Societies often go through periods where dogs will be sacrificed and buried with their masters.  Rice notes that this was most prevalent in the Old Kingdom in Egypt, dogs often buried at the threshold of the tomb just as they guarded the master’s house in life.  Among native Americans, some tribes continued into the 20th century to sacrifice a favored dog on the death of his master.  For a detailed discussion of the archeological record of dog burials in both the Old and New Worlds, see Morey (2010).

Dogs are said to sense ghosts.  Pythagoras would hold a dog to the mouth of a dead disciple to receive the departing spirit (Ash 1927, at 41).  In a rock art panel near Dinwoody, Wyoming, shown here, exaggerated hands stretch from a water ghost, with canine figures below (Francis and Loendorf 2004).  (Double click on images to enlarge.) In the Ghost Dance, native Americans killed dogs because the ghosts, fearing them, would not come to life if they were present. 
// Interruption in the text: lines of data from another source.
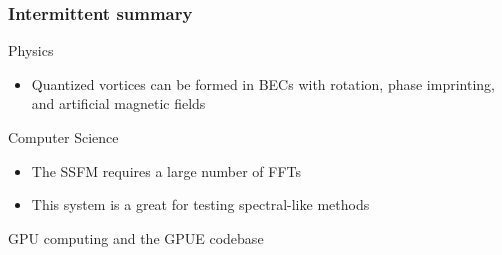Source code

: \documentclass{beamer}
\begin{document}
\begin{frame}
\frametitle{Intermittent summary}
Physics
\begin{itemize}
\item Quantized vortices can be formed in BECs with rotation, phase imprinting, and artificial magnetic fields
\end{itemize}

\vspace{0.5cm}
\pause

Computer Science
\begin{itemize}
\item The SSFM requires a large number of FFTs
\item This system is a great for testing spectral-like methods
\end{itemize}

\end{frame}

\begin{frame}
\center \huge GPU computing and the GPUE codebase
\end{frame}
\end{document}
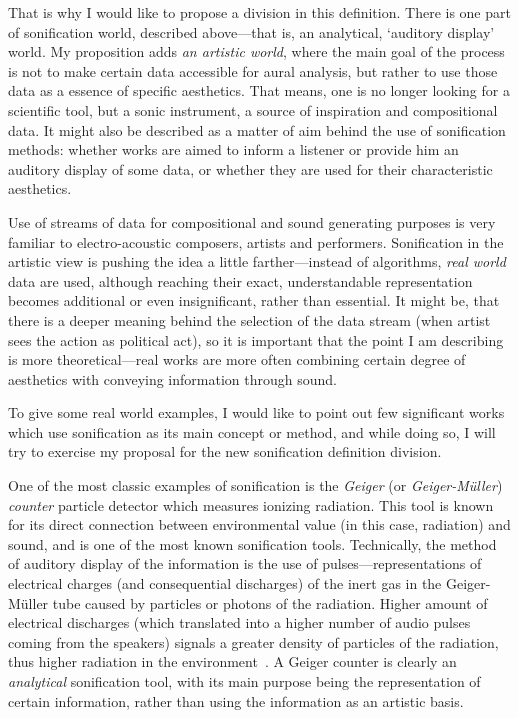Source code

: \documentclass[12pt,a4paper,oneside]{report}
\begin{document}
That is why I would like to propose a division in this definition. There is one part of sonification world, described above---that is, an analytical, `auditory display' world. My proposition adds \emph{an artistic world}, where the main goal of the process is not to make certain data accessible for aural analysis, but rather to use those data as a essence of specific aesthetics. That means, one is no longer looking for a scientific tool, but a sonic instrument, a source of inspiration and compositional data. It might also be described as a matter of aim behind the use of sonification methods: whether works are aimed to inform a listener or provide him an auditory display of some data, or whether they are used for their characteristic aesthetics.

Use of streams of data for compositional and sound generating purposes is very familiar to electro-acoustic composers, artists and performers. Sonification in the artistic view is pushing the idea a little farther---instead of algorithms, \emph{real world} data are used, although reaching their exact, understandable representation becomes additional or even insignificant, rather than essential. It might be, that there is a deeper meaning behind the selection of the data stream (when artist sees the action as political act), so it is important that the point I am describing is more theoretical---real works are more often combining certain degree of aesthetics with conveying information through sound.

To give some real world examples, I would like to point out few significant works which use sonification as its main concept or method, and while doing so, I will try to exercise my proposal for the new sonification definition division.

One of the most classic examples of sonification is the \emph{Geiger} (or \emph{Geiger-Müller}) \emph{counter} particle detector which measures ionizing radiation. This tool is known for its direct connection between environmental value (in this case, radiation) and sound, and is one of the most known sonification tools. Technically, the method of auditory display of the information is the use of pulses---representations of electrical charges (and consequential discharges) of the inert gas in the {Geiger}-{Müller} tube caused by particles or photons of the radiation. Higher amount of electrical discharges (which translated into a higher number of audio pulses coming from the speakers) signals a greater density of particles of the radiation, thus higher radiation in the environment~\cite{Knoll2010}. A Geiger counter is clearly an \emph{analytical} sonification tool, with its main purpose being the representation of certain information, rather than using the information as an artistic basis.
\end{document}
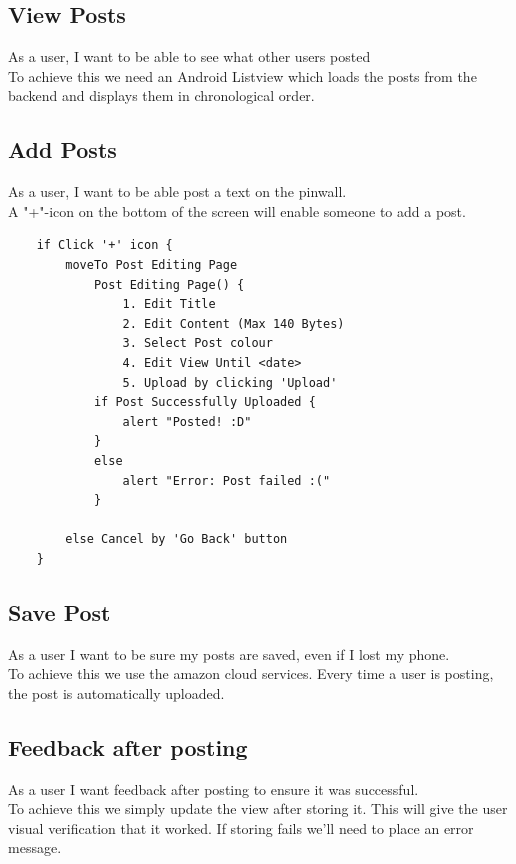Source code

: \documentclass[conference]{IEEEtran}
\numberwithin{figure}{subsection}
\begin{document}
\subsection{View Posts}
As a user, I want to be able to see what other users posted\\

To achieve this we need an Android Listview which loads the posts from the backend and displays them in chronological order.
	
\subsection{Add Posts}
As a user, I want to be able post a text on the pinwall.\\

A "+"-icon on the bottom of the screen will enable someone to add a post.
\begin{lstlisting}
    if Click '+' icon {
        moveTo Post Editing Page
            Post Editing Page() {
                1. Edit Title
                2. Edit Content (Max 140 Bytes)
                3. Select Post colour
                4. Edit View Until <date>
                5. Upload by clicking 'Upload'
            if Post Successfully Uploaded {
                alert "Posted! :D"
            }
            else
                alert "Error: Post failed :("
            }
        
        else Cancel by 'Go Back' button
    }
\end{lstlisting}

\subsection{Save Post}
As a user I want to be sure my posts are saved, even if I lost my phone.\\

To achieve this we use the amazon cloud services. Every time a user is posting, the post is automatically uploaded.

\subsection{Feedback after posting}
As a user I want feedback after posting to ensure it was successful.\\

To achieve this we simply update the view after storing it. This will give the user visual verification that it worked. If storing fails we'll need to place an error message.
\end{document}
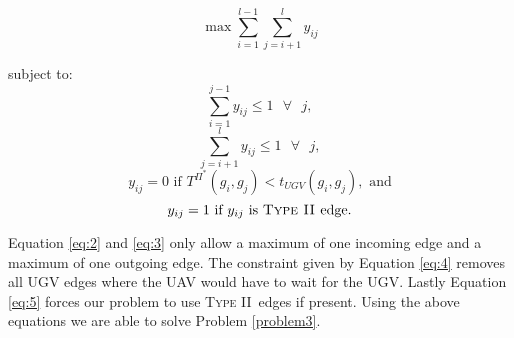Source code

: \documentclass[letterpaper,10pt,conference]{ieeeconf}
\newcommand{\typetwo}{\textsc{Type II\ }}
\begin{document}
\begin{equation}
\max{\sum_{i = 1}^{l-1}\sum_{j = i+1}^{l}y_{ij}}
\end{equation}

subject to:
\begin{equation}
\sum_{i=1}^{j-1}y_{ij}\le1 \text{  } \forall \text{  } j, \label{eq:2}
\end{equation}
\begin{equation}
\sum_{j=i+1}^{l}y_{ij}\le1 \text{  } \forall \text{  } j, \label{eq:3}
\end{equation}
\begin{equation}
y_{ij} = 0 \text{  if  } T^{\Pi^*}(g_i,g_j) < t_{UGV}(g_i,g_j), \text{  and}
\label{eq:4}
\end{equation}
\begin{equation}\label{eq:5}
y_{ij} = 1 \text{  if  } y_{ij} \text{  is \typetwo edge.}
\end{equation}

Equation \ref{eq:2} and \ref{eq:3} only allow a maximum of one incoming edge and a maximum of one outgoing edge. The constraint given by Equation \ref{eq:4} removes all UGV edges where the UAV would have to wait for the UGV. Lastly Equation \ref{eq:5} forces our problem to use \typetwo edges if present. Using the above equations we are able to solve Problem \ref{problem3}.



\end{document}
Dogs might even stand in for those who have died in certain practices.  In describing Russian celebrations of the dead, Georgi (1780) reported:

“On the Thursday in passion-week every father of a family places certain eatables in the yard of his house, with a lighted torch near them, to the memory of each person that has died out of his house.  The dogs, as proxies for the dead, regale themselves on this provision.”

Guides to the Underworld

One of the broadest associations of dogs with death is the belief that they lead the dead to the next world, just as in life they led hunters to game.  Michael Rice, in Swifter than the Arrow, may have fathomed the origins of the canine god that guarded and guided the dead:

“[T]he wild dog or jackal stalking through a graveyard on the edge of a Neolithic or late predynastic settlement could in another dimension of existence become the divine entity which led the justified dead to the Afterlife or, by extension, vigilantly guarded the place of communal burial.” 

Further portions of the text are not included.